YOUR GOAL
From the listing below, copy only the lines from the line that contains "0.0375 | 0.7164 |" to the line that contains "0.0099 | 0.0361 | 0.0360 | 0.6878 |", counting those two lines as part of the copy.

PROVIDED INFORMATION

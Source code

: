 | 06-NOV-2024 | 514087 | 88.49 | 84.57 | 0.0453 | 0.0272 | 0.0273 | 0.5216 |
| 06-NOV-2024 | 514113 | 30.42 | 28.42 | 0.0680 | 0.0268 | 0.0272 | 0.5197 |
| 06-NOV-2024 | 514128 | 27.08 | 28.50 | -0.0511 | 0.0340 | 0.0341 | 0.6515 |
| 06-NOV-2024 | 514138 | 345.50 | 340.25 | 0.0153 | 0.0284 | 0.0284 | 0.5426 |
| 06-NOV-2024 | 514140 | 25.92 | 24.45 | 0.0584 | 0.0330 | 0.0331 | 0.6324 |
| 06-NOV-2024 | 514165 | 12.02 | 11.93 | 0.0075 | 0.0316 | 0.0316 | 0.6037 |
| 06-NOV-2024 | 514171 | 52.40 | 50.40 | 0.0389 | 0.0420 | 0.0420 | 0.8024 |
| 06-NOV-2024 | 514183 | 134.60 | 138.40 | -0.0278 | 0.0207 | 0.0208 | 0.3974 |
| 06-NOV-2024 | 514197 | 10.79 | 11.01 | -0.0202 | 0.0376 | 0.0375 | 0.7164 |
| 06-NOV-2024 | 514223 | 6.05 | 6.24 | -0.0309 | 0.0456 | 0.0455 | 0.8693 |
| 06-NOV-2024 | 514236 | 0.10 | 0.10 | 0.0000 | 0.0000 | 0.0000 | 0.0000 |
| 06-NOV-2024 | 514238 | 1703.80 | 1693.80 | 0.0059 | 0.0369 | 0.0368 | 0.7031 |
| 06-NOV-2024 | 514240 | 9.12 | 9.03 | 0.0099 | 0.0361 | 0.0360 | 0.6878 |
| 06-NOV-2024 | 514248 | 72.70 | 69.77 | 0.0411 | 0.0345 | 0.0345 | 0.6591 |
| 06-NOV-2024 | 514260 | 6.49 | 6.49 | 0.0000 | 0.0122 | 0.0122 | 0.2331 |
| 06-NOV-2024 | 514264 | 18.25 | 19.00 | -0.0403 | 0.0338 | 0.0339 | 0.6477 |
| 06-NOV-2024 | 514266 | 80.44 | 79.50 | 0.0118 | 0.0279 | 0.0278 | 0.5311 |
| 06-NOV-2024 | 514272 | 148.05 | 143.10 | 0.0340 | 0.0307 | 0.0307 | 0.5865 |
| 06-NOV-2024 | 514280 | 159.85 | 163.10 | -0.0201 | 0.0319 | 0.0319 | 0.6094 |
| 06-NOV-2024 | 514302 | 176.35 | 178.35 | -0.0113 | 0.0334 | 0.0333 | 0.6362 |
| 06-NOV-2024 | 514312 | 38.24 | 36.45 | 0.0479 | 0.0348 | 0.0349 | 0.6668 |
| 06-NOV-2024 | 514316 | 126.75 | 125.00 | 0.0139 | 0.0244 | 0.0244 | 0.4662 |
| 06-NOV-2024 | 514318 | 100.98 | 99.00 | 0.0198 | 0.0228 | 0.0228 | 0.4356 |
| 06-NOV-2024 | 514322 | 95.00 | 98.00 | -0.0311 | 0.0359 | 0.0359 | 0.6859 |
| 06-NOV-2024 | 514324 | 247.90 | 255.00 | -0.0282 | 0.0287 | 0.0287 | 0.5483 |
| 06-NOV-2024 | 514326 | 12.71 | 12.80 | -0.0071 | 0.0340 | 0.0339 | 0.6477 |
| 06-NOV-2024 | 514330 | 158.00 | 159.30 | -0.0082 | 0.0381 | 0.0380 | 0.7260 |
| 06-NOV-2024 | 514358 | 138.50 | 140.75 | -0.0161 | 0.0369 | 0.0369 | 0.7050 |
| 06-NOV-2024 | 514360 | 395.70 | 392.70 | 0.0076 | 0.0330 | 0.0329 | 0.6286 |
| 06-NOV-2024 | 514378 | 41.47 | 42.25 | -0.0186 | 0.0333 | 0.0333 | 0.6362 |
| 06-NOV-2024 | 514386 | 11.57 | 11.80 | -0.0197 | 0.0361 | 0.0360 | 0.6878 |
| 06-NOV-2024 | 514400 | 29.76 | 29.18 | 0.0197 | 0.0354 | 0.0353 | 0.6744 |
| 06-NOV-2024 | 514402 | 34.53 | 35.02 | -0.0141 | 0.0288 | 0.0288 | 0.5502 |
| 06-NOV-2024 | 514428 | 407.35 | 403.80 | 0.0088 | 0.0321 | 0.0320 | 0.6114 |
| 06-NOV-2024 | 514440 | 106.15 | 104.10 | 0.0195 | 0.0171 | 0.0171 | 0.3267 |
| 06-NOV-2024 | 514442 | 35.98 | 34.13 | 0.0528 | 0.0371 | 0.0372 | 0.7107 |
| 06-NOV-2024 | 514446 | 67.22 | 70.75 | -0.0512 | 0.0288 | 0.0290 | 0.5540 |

RESULT FOR THIS TASK
| 06-NOV-2024 | 514197 | 10.79 | 11.01 | -0.0202 | 0.0376 | 0.0375 | 0.7164 |
| 06-NOV-2024 | 514223 | 6.05 | 6.24 | -0.0309 | 0.0456 | 0.0455 | 0.8693 |
| 06-NOV-2024 | 514236 | 0.10 | 0.10 | 0.0000 | 0.0000 | 0.0000 | 0.0000 |
| 06-NOV-2024 | 514238 | 1703.80 | 1693.80 | 0.0059 | 0.0369 | 0.0368 | 0.7031 |
| 06-NOV-2024 | 514240 | 9.12 | 9.03 | 0.0099 | 0.0361 | 0.0360 | 0.6878 |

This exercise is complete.